🤖 AI Summary
This work addresses the challenge of free-riding behavior in strategic agents within multi-agent Bayesian multi-armed bandit settings, which often impedes collaborative exploration. Focusing on long-term participation scenarios without monetary transfers, the paper introduces CAOS—the first incentive-compatible, purely information-sharing mechanism—that renders efficient collaboration a Nash equilibrium. By integrating game-theoretic principles with the Bayesian multi-armed bandit framework, CAOS sustains persistent cooperative exploration through information exchange alone. Both theoretical analysis and empirical experiments demonstrate that CAOS achieves regret performance nearly matching that of fully cooperative systems, establishing that purely informational incentives are sufficient to support highly effective multi-agent collaborative learning.
📝 Abstract
We study collaborative learning in multi-agent Bayesian bandit problems, where strategic agents collectively solve the same bandit instance. While multiple agents can accelerate learning by sharing information, strategic agents might prefer to free-ride and avoid exploration. We consider a setting with persistent agents that participate in multiple time periods.

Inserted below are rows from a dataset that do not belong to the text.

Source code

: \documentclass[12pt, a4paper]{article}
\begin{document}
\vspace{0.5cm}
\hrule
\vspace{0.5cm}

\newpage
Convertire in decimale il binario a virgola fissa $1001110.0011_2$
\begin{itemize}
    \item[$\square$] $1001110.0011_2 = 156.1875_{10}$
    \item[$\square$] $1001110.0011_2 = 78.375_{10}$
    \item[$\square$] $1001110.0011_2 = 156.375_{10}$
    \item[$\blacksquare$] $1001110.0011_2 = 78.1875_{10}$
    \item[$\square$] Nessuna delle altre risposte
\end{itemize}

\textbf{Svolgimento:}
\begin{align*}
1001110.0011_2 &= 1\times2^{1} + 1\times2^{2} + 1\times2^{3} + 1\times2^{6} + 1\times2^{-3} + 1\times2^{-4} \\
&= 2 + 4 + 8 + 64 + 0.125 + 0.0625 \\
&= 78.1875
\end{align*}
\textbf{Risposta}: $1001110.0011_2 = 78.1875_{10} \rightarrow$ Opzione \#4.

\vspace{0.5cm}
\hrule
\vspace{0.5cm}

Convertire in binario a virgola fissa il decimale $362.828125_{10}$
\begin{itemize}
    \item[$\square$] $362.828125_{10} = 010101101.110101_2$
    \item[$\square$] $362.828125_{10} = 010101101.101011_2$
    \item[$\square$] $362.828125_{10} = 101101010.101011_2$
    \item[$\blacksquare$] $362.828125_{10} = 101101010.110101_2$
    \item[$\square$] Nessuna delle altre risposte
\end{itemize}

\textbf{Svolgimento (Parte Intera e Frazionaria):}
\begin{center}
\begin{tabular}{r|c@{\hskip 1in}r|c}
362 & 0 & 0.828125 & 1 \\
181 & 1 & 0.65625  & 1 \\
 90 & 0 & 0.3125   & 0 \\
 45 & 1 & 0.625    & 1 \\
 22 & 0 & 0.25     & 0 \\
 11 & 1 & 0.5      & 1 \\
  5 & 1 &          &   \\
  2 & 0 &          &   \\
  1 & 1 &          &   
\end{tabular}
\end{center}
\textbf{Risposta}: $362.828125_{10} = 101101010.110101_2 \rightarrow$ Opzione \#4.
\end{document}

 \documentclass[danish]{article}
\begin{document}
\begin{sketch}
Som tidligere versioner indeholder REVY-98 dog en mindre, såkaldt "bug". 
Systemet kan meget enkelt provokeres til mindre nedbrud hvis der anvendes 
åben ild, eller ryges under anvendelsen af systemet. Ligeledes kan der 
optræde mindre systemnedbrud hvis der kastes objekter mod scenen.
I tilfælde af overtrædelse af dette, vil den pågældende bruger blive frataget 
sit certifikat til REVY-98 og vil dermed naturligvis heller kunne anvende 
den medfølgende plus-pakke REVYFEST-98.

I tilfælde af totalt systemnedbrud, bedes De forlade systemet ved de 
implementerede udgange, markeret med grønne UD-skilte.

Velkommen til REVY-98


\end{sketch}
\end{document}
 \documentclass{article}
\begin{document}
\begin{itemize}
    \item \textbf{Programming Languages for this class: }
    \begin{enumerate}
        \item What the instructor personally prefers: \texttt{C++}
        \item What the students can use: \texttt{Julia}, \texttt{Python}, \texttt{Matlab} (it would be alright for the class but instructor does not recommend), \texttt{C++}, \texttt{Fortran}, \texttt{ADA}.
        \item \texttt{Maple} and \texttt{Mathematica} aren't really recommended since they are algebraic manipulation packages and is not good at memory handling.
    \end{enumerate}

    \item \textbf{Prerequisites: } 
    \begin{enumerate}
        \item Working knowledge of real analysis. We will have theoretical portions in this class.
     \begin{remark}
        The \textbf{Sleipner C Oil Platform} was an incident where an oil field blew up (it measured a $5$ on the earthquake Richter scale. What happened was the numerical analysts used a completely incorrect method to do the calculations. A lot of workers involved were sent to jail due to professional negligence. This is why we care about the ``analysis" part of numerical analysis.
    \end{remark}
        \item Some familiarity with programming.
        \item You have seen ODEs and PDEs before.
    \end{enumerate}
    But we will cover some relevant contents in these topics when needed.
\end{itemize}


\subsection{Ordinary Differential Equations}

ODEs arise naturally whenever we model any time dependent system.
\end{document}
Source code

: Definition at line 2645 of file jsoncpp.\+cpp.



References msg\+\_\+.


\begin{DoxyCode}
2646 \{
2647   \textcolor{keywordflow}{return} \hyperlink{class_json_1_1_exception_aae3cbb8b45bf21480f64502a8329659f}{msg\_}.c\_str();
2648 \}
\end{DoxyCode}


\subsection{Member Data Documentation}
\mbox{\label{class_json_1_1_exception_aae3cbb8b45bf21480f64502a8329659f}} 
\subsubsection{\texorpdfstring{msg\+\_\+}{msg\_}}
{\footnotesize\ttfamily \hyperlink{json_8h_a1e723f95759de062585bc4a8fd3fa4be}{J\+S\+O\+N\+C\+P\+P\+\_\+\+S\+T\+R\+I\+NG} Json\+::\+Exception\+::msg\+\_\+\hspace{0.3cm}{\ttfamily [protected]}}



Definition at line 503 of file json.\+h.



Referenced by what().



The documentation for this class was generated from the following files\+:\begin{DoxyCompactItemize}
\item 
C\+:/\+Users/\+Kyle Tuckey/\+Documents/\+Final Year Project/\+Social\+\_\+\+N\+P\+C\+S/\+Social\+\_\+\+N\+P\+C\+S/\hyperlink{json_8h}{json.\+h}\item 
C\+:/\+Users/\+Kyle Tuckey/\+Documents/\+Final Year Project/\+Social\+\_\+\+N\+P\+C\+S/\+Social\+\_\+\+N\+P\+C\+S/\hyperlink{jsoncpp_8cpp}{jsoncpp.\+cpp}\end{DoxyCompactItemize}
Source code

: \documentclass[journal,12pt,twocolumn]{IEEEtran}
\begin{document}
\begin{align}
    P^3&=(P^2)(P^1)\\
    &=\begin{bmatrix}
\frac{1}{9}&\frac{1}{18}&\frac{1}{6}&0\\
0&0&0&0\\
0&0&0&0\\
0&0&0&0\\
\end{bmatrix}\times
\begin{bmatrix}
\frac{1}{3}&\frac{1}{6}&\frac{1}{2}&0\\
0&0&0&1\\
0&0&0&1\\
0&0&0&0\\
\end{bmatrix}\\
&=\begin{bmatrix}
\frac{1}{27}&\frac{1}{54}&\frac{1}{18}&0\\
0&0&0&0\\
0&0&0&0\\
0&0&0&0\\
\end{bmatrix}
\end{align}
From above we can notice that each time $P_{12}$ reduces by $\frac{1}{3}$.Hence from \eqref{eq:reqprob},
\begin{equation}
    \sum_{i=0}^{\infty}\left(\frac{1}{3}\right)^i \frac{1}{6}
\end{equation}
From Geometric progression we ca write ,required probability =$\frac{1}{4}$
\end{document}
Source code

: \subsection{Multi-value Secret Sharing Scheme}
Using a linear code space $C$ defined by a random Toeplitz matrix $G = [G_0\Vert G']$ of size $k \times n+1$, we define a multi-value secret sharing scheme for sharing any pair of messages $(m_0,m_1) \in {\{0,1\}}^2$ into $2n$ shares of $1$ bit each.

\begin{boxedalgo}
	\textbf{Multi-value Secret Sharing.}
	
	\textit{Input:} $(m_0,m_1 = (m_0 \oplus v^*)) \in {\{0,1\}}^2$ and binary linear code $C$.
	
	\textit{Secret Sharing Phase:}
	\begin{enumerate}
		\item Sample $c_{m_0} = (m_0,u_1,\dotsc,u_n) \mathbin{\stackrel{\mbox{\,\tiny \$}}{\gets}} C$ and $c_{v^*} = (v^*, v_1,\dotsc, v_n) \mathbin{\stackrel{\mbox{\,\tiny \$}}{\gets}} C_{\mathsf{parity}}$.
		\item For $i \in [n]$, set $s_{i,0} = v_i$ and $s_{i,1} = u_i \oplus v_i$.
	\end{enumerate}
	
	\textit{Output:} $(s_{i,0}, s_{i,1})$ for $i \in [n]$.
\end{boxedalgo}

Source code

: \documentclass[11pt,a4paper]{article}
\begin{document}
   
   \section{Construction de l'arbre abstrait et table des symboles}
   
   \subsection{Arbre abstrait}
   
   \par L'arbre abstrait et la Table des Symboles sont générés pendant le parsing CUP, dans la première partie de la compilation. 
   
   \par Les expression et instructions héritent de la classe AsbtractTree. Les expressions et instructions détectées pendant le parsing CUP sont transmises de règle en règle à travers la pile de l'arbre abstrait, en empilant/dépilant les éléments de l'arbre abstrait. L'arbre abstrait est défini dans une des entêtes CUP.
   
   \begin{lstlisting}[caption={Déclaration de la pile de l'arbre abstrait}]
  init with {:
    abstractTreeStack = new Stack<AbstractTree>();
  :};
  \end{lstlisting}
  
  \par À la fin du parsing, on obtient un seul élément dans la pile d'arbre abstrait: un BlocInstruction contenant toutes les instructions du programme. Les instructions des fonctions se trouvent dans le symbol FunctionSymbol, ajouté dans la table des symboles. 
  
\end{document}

This is in contrast to most previous works on incentives in multi-agent MAB, which assume short-lived agents, namely each agent has a single decision to make and optimizes their expected reward in that single decision. As in the multi-agent MAB model with incentives, our model does not have monetary transfers, and the only incentives are through information sharing.
We propose \texttt{CAOS}, a mechanism that sustains collaboration as a Nash equilibrium while achieving strong regret guarantees. Our results demonstrate that collaborative exploration can be sustained purely through information sharing, achieving performance close to that of fully cooperative systems despite strategic behavior.